I have never been a part of a family big enough to require a reunion. We have had many family gatherings over the years, but never a reunion. Father’s side, mother’s side, and weird couplings around weddings. These are the closest that we have come.
This week is something of an experiment. My family of four, my parents, my two brothers and their fiancées, and my paternal grandmother will be convening at our house. Costco, target, Peets coffee and tea, and a very short trip to Macy’s. So far, so good.
It just makes me wonder what we are supposed to be doing to get the most out of our time together. Should we be going out to the Zoo like we plan or should we be staying in and watching movies. Should we send my children off to school and have some more adult time, of is it sufficient to keep them with us every day so that the whole family will get to hang out with them as much as they would like.
And why do these questions suddenly matter so much to me? Well, I think that questions of family are the basis for most of the questions that I am asking. If the family is the most basic subset of a collaborative team, I should want to see just how far I can take my ideas of working together within an intensely tradition-based group.
So, my first order of business was to create a Google Doc for planning out the whole week. At certain times, each member of. Y family has logged in and put in their preferences for food, entertainment, and sleeping arrangements. My mother and I spent a good afternoon getting the document worked out, carving conversations in the comments and then responding with new pieces of information elsewhere in the document.
My father then set up a dropbox.com folder for all of the PDF files and directions that we needed. This folder syncs with my computer and iPad, so I haven’t been out of touch on any aspect the whole time.
The next order of business is to establish a familiar reunion hash tag so that all of us can tweet no matter where we are in the city and we will all be able to follow along. We will also be posting to flickr and facebook using this tag for easy searching. I can’t wait to see the geotagged Map of our trip.
Asfor the plans, maybe we should be putting the whole thing on plan cast so that people will be able to follow along with our exploits. Or, perhaps we just need to post our itinerary afterwards via FourSquare. I feel as though it may be better to know where we have been for some reason than where we are going.
I think we should probably scrobble the whole weekend’s music lisning on last.fm. I also think it might be a good idea to track our coffee consumption with a live coffee cam set up to stream from the kitchen.
Okay, so perhaps those ideas are a bit much, but I am interested in pushing the idea of a family reunion to the estreme, mostly because I can’t stand the idea of being in a family with matching t-shirts.

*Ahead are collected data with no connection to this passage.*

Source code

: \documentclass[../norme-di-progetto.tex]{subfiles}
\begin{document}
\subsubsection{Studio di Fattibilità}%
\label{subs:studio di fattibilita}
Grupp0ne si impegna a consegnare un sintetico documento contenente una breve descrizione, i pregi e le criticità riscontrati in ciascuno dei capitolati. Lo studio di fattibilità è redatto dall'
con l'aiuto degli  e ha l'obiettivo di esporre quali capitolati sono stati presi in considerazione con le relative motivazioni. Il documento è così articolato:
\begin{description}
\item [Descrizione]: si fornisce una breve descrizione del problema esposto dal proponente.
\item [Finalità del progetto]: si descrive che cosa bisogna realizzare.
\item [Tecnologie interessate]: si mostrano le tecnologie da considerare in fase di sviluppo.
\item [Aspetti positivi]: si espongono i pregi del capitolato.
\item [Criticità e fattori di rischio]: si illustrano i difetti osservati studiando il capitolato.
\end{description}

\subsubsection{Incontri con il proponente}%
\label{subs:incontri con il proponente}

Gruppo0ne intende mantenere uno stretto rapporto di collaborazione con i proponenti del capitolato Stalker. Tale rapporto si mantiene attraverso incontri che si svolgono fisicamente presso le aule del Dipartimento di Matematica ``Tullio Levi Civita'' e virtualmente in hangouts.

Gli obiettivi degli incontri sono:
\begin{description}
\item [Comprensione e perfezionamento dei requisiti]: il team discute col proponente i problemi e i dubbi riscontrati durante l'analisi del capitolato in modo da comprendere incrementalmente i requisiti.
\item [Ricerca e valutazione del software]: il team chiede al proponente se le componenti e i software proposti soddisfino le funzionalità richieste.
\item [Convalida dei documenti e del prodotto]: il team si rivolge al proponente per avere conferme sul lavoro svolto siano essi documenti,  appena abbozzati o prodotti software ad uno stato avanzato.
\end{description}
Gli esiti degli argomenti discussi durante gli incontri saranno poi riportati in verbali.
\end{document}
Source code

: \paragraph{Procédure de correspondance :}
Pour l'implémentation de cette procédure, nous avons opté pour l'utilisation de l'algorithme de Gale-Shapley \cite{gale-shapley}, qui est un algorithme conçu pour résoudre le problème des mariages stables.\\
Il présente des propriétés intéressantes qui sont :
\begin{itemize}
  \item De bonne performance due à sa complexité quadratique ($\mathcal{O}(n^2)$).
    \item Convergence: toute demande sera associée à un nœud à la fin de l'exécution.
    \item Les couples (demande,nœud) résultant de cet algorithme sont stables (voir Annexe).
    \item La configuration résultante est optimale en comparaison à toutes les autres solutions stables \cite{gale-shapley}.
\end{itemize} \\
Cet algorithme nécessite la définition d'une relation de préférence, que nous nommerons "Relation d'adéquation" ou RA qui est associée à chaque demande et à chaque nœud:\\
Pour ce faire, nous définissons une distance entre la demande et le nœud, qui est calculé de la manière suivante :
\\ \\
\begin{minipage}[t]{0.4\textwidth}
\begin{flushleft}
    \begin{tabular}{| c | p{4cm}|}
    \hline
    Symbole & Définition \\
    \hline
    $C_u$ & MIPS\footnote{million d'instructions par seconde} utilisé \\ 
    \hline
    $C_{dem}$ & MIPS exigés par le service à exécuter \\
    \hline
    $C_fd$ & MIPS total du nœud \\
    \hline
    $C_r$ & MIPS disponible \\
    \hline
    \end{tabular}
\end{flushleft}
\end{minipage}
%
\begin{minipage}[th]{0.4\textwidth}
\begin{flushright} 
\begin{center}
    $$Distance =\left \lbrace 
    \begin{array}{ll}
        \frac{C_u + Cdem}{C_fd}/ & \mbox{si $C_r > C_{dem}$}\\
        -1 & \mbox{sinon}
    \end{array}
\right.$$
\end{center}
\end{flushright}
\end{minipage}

I want to be a part of the family that tags things via bar code (a la stickybits). I want to be a part of the family that doesn’t ever give up in trying to all be in the same place at the same time, even if that means skyping someone in.
I want to literally put my family on the map, a Google Map.
They say that the key to a family is communication, and in this one small area, I think THEY are right. What I would like to attempt is to communicate as much as we possibly can so that no one is left behind, and no one forgets what they are supposed to do, or even what happened. This week is going to be fantastic, not only because it will be filled with my family, but because my family will be working together to create the types of environments that I always want to be a part of.
Who knows, perhaps we will do such a good job of experiencing, communicating, and archiving our adventures that we will be able to play them back like a short film and allow future reunions to simply continue the story.
More than anything, I hope that this week is something that we will struggle to top in the future because we take enough risks and find the right amount of relaxation and fun. Shouldn’t be too much to ask for.